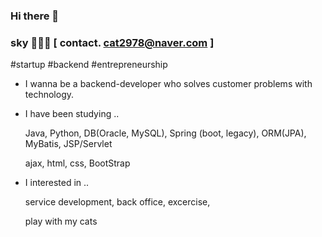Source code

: ### Hi there 👋

### sky 👩🏻‍💻 [ contact. cat2978@naver.com ]



#startup  #backend   #entrepreneurship



- I wanna be a backend-developer who solves customer problems with technology.



- I have been studying ..
  
  
  Java, Python, DB(Oracle, MySQL), Spring (boot, legacy), ORM(JPA), MyBatis, JSP/Servlet
  
  
  
  ajax, html, css, BootStrap

- I interested in ..
  
  
  service development, back office, excercise,
  
  
  
  play with my cats


<!--
**Jeong-sky-1003/Jeong-sky-1003** is a ✨ _special_ ✨ repository because its `README.md` (this file) appears on your GitHub profile.

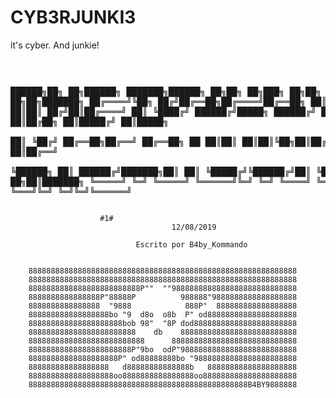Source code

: # CYB3RJUNKI3
it's cyber. And junkie!
	<body>
		<pre>

 ██████╗██╗   ██╗██████╗ ███████╗██████╗          ██╗██╗   ██╗███╗   ██╗██╗  ██╗██╗███████╗
██╔════╝╚██╗ ██╔╝██╔══██╗██╔════╝██╔══██╗         ██║██║   ██║████╗  ██║██║ ██╔╝██║██╔════╝
██║      ╚████╔╝ ██████╔╝█████╗  ██████╔╝         ██║██║   ██║██╔██╗ ██║█████╔╝ ██║█████╗  
██║       ╚██╔╝  ██╔══██╗██╔══╝  ██╔══██╗    ██   ██║██║   ██║██║╚██╗██║██╔═██╗ ██║██╔══╝  
╚██████╗   ██║   ██████╔╝███████╗██║  ██║    ╚█████╔╝╚██████╔╝██║ ╚████║██║  ██╗██║███████╗
 ╚═════╝   ╚═╝   ╚═════╝ ╚══════╝╚═╝  ╚═╝     ╚════╝  ╚═════╝ ╚═╝  ╚═══╝╚═╝  ╚═╝╚═╝╚══════╝
	</pre>
		</body>
					

					    #1#
                                        12/08/2019
                                  
                                Escrito por B4by_Kommando

                                           
		888888888888888888888888888888888888888888888888888888888888
		888888888888888888888888888888888888888888888888888888888888
		8888888888888888888888888P""  ""9888888888888888888888888888
		8888888888888888P"88888P          988888"9888888888888888888
		8888888888888888  "9888            888P"  888888888888888888
		888888888888888888bo "9  d8o  o8b  P" od88888888888888888888
		888888888888888888888bob 98"  "8P dod88888888888888888888888
		888888888888888888888888    db    88888888888888888888888888
		88888888888888888888888888      8888888888888888888888888888
		88888888888888888888888P"9bo  odP"98888888888888888888888888
		88888888888888888888P" od88888888bo "98888888888888888888888
		888888888888888888   d88888888888888b   88888888888888888888
		8888888888888888888oo8888888888888888oo888888888888888888888
		8888888888888888888888888888888888888888888888888B4BY9888888
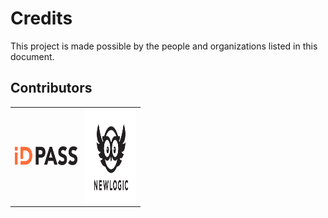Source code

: # Credits

This project is made possible by the people and organizations listed in this document.

## Contributors

<table border="0" style="border:white 0px solid"><tr>
<td> <img src="docs/images/id_pass_logo.svg" width="100" height="30"> </td>
<td> <img src="docs/images/newlogic_logo.svg" width="80" height="150"> </td>
</tr></table>
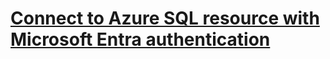# **[Connect to Azure SQL resource with Microsoft Entra authentication](https://learn.microsoft.com/en-us/azure/azure-sql/database/authentication-microsoft-entra-connect-to-azure-sql?view=azuresql)**
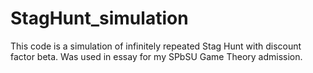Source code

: # StagHunt_simulation
This code is a simulation of infinitely repeated Stag Hunt with discount factor beta.
Was used in essay for my SPbSU Game Theory admission.
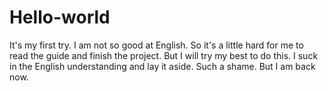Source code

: # Hello-world
It's my first try.
I am not so good at English. So it's a little hard for me to read the guide and finish the project. But I will try my best to do this.
I suck in the English understanding and lay it aside. Such a shame. But I am back now.
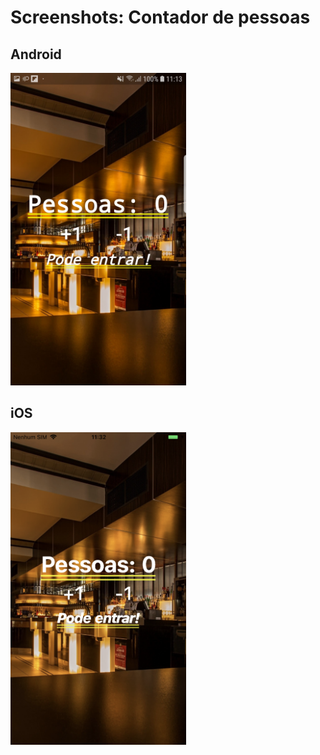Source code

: # Screenshots: Contador de pessoas

## Android
<img src="./android/11.jpg" alt="screenshot" height="500">

## iOS
<img src="./ios/11.png" alt="screenshot" height="500">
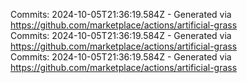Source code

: Commits: 2024-10-05T21:36:19.584Z - Generated via https://github.com/marketplace/actions/artificial-grass
<br>
Commits: 2024-10-05T21:36:19.584Z - Generated via https://github.com/marketplace/actions/artificial-grass
<br>
Commits: 2024-10-05T21:36:19.584Z - Generated via https://github.com/marketplace/actions/artificial-grass
<br>
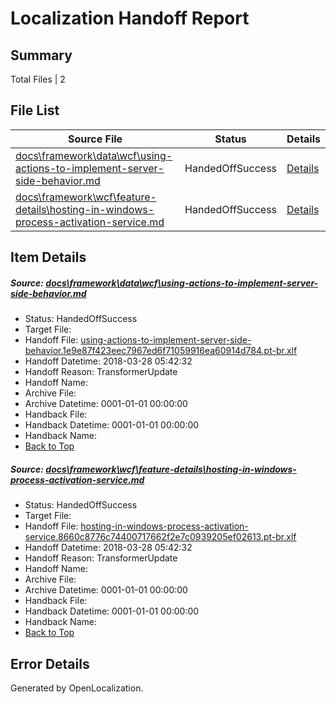 # <a name='report-top'></a> Localization Handoff Report

## Summary
 Total Files | 2

## File List
 Source File | Status | Details 
 ----------- | ------ | ------- 
 [docs\framework\data\wcf\using-actions-to-implement-server-side-behavior.md](https://github.com/OpenLocalizationTestOrg/docs/blob/75444267cc262dcdfc807db05b2441b78c986800/docs/framework/data/wcf/using-actions-to-implement-server-side-behavior.md) | HandedOffSuccess | [Details](#3aff3c32f79c310efdfebf0f325083435f85c25120376)
 [docs\framework\wcf\feature-details\hosting-in-windows-process-activation-service.md](https://github.com/OpenLocalizationTestOrg/docs/blob/75444267cc262dcdfc807db05b2441b78c986800/docs/framework/wcf/feature-details/hosting-in-windows-process-activation-service.md) | HandedOffSuccess | [Details](#b7f5c0d5320da1e669d258d3fa562bd7415e291224528)

## Item Details
##### <a name='3aff3c32f79c310efdfebf0f325083435f85c25120376'></a> Source: [docs\framework\data\wcf\using-actions-to-implement-server-side-behavior.md](https://github.com/OpenLocalizationTestOrg/docs/blob/75444267cc262dcdfc807db05b2441b78c986800/docs/framework/data/wcf/using-actions-to-implement-server-side-behavior.md)
* Status: HandedOffSuccess
* Target File: 
* Handoff File: [using-actions-to-implement-server-side-behavior.1e9e87f423eec7967ed6f71059916ea60914d784.pt-br.xlf](https://github.com/OpenLocalizationTestOrg/docs.handoff/blob/e29fd4557d42c32f8bb663590caf2048d5e1bf64/ol-handoff/OpenLocalizationTestOrg/docs.pt-br/master/net-med-mt/using-actions-to-implement-server-side-behavior.1e9e87f423eec7967ed6f71059916ea60914d784.pt-br.xlf)
* Handoff Datetime: 2018-03-28 05:42:32
* Handoff Reason: TransformerUpdate
* Handoff Name: 
* Archive File: 
* Archive Datetime: 0001-01-01 00:00:00
* Handback File: 
* Handback Datetime: 0001-01-01 00:00:00
* Handback Name: 
* [Back to Top](#report-top)

##### <a name='b7f5c0d5320da1e669d258d3fa562bd7415e291224528'></a> Source: [docs\framework\wcf\feature-details\hosting-in-windows-process-activation-service.md](https://github.com/OpenLocalizationTestOrg/docs/blob/75444267cc262dcdfc807db05b2441b78c986800/docs/framework/wcf/feature-details/hosting-in-windows-process-activation-service.md)
* Status: HandedOffSuccess
* Target File: 
* Handoff File: [hosting-in-windows-process-activation-service.8660c8776c74400717662f2e7c0939205ef02613.pt-br.xlf](https://github.com/OpenLocalizationTestOrg/docs.handoff/blob/e29fd4557d42c32f8bb663590caf2048d5e1bf64/ol-handoff/OpenLocalizationTestOrg/docs.pt-br/master/net-med-mt/hosting-in-windows-process-activation-service.8660c8776c74400717662f2e7c0939205ef02613.pt-br.xlf)
* Handoff Datetime: 2018-03-28 05:42:32
* Handoff Reason: TransformerUpdate
* Handoff Name: 
* Archive File: 
* Archive Datetime: 0001-01-01 00:00:00
* Handback File: 
* Handback Datetime: 0001-01-01 00:00:00
* Handback Name: 
* [Back to Top](#report-top)


## Error Details

Generated by OpenLocalization.
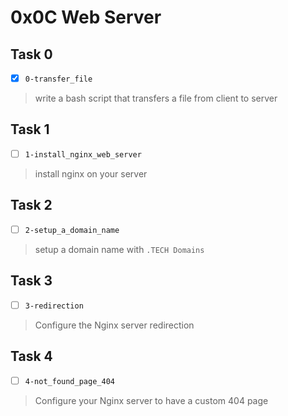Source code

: # 0x0C Web Server

## Task 0
- [x] `0-transfer_file`
> write a bash script that transfers a file from client to server

## Task 1
- [ ] `1-install_nginx_web_server`
> install nginx on your server

## Task 2
- [ ] `2-setup_a_domain_name`
> setup a domain name with `.TECH Domains`

## Task 3
- [ ] `3-redirection`
> Configure the Nginx server redirection

## Task 4
- [ ] `4-not_found_page_404`
> Configure your Nginx server to have a custom 404 page
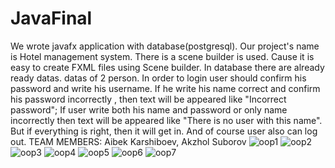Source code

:# JavaFinal
We wrote javafx application with database(postgresql). Our project's name is Hotel management system. There is a scene builder is used. Cause it is easy to create 
FXML files using Scene builder. In database there are already ready datas. datas of 2 person. In order to login user should confirm his password and write his username.
If he write his name correct and confirm his password incorrectly , then text will be appeared like  "Incorrect password"; If user write both his name and password or
only name incorrectly then text will be appeared like "There is no user with this name". But if everything is right, then it will get in. And of course user also can log out.
TEAM MEMBERS: Aibek Karshiboev, Akzhol Suborov
![oop1](https://user-images.githubusercontent.com/73769876/148400192-1df91296-eca3-40a4-ac5f-8d461ea97dcb.png)
![oop2](https://user-images.githubusercontent.com/73769876/148400490-7d6b0aec-9331-4b5f-b254-60c5ad8eedb2.png)
![oop3](https://user-images.githubusercontent.com/73769876/148400500-2b5bcd29-92f8-452d-9e64-33f6f878f1ee.png)
![oop4](https://user-images.githubusercontent.com/73769876/148400508-5acfd14a-5c2a-4809-abdd-b8d9c03b625a.png)
![oop5](https://user-images.githubusercontent.com/73769876/148400513-632d016f-d744-42eb-b1b7-608ffa256767.png)
![oop6](https://user-images.githubusercontent.com/73769876/148400524-130aa545-17b3-4139-b176-d3e60d7690b7.png)
![oop7](https://user-images.githubusercontent.com/73769876/148400537-33ef7005-9113-4008-8421-43c7d8bc11b3.png)
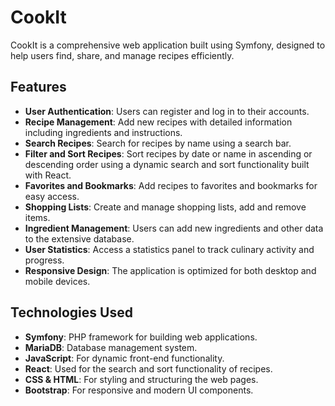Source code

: # CookIt

CookIt is a comprehensive web application built using Symfony, designed to help users find, share, and manage recipes efficiently.

## Features

- **User Authentication**: Users can register and log in to their accounts.
- **Recipe Management**: Add new recipes with detailed information including ingredients and instructions.
- **Search Recipes**: Search for recipes by name using a search bar.
- **Filter and Sort Recipes**: Sort recipes by date or name in ascending or descending order using a dynamic search and sort functionality built with React.
- **Favorites and Bookmarks**: Add recipes to favorites and bookmarks for easy access.
- **Shopping Lists**: Create and manage shopping lists, add and remove items.
- **Ingredient Management**: Users can add new ingredients and other data to the extensive database.
- **User Statistics**: Access a statistics panel to track culinary activity and progress.
- **Responsive Design**: The application is optimized for both desktop and mobile devices.

## Technologies Used

- **Symfony**: PHP framework for building web applications.
- **MariaDB**: Database management system.
- **JavaScript**: For dynamic front-end functionality.
- **React**: Used for the search and sort functionality of recipes.
- **CSS & HTML**: For styling and structuring the web pages.
- **Bootstrap**: For responsive and modern UI components.
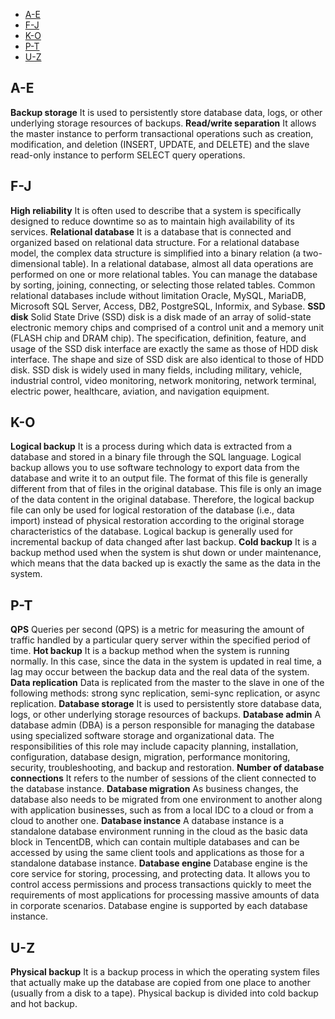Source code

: <div class="tab_list">
<ul>
    <li><a href="#A-E">A-E</a></li>
    <li><a href="#F-J">F-J</a></li>
    <li><a href="#K-O">K-O</a></li>
    <li><a href="#P-T">P-T</a></li>
    <li><a href="#U-Z">U-Z</a></li>
</ul>
</div>

<span id="A-E"></span>
## A-E 
**Backup storage**
It is used to persistently store database data, logs, or other underlying storage resources of backups.
**Read/write separation**
It allows the master instance to perform transactional operations such as creation, modification, and deletion (INSERT, UPDATE, and DELETE) and the slave read-only instance to perform SELECT query operations.

<span id="F-J"></span>
## F-J 
**High reliability**
It is often used to describe that a system is specifically designed to reduce downtime so as to maintain high availability of its services.
**Relational database**
It is a database that is connected and organized based on relational data structure. For a relational database model, the complex data structure is simplified into a binary relation (a two-dimensional table). In a relational database, almost all data operations are performed on one or more relational tables. You can manage the database by sorting, joining, connecting, or selecting those related tables. Common relational databases include without limitation Oracle, MySQL, MariaDB, Microsoft SQL Server, Access, DB2, PostgreSQL, Informix, and Sybase.
**SSD disk**
Solid State Drive (SSD) disk is a disk made of an array of solid-state electronic memory chips and comprised of a control unit and a memory unit (FLASH chip and DRAM chip). The specification, definition, feature, and usage of the SSD disk interface are exactly the same as those of HDD disk interface. The shape and size of SSD disk are also identical to those of HDD disk. SSD disk is widely used in many fields, including military, vehicle, industrial control, video monitoring, network monitoring, network terminal, electric power, healthcare, aviation, and navigation equipment.

<span id="K-O"></span>
## K-O 
**Logical backup**
It is a process during which data is extracted from a database and stored in a binary file through the SQL language. Logical backup allows you to use software technology to export data from the database and write it to an output file. The format of this file is generally different from that of files in the original database. This file is only an image of the data content in the original database. Therefore, the logical backup file can only be used for logical restoration of the database (i.e., data import) instead of physical restoration according to the original storage characteristics of the database. Logical backup is generally used for incremental backup of data changed after last backup.
**Cold backup**
It is a backup method used when the system is shut down or under maintenance, which means that the data backed up is exactly the same as the data in the system.

<span id="P-T"></span>
## P-T 
**QPS**
Queries per second (QPS) is a metric for measuring the amount of traffic handled by a particular query server within the specified period of time. 
**Hot backup**
It is a backup method when the system is running normally. In this case, since the data in the system is updated in real time, a lag may occur between the backup data and the real data of the system.
**Data replication**
Data is replicated from the master to the slave in one of the following methods: strong sync replication, semi-sync replication, or async replication.
**Database storage**
It is used to persistently store database data, logs, or other underlying storage resources of backups.
**Database admin**
A database admin (DBA) is a person responsible for managing the database using specialized software storage and organizational data. The responsibilities of this role may include capacity planning, installation, configuration, database design, migration, performance monitoring, security, troubleshooting, and backup and restoration.
**Number of database connections**
It refers to the number of sessions of the client connected to the database instance.
**Database migration**
As business changes, the database also needs to be migrated from one environment to another along with application businesses, such as from a local IDC to a cloud or from a cloud to another one.
**Database instance**
A database instance is a standalone database environment running in the cloud as the basic data block in TencentDB, which can contain multiple databases and can be accessed by using the same client tools and applications as those for a standalone database instance.
**Database engine**
Database engine is the core service for storing, processing, and protecting data. It allows you to control access permissions and process transactions quickly to meet the requirements of most applications for processing massive amounts of data in corporate scenarios. Database engine is supported by each database instance.

<span id="U-Z"></span>
## U-Z
**Physical backup**
It is a backup process in which the operating system files that actually make up the database are copied from one place to another (usually from a disk to a tape). Physical backup is divided into cold backup and hot backup.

-- Exercise description --
Say how many lines of the entries above hold the string "when", and say nothing besides the number.

-- Your response --
2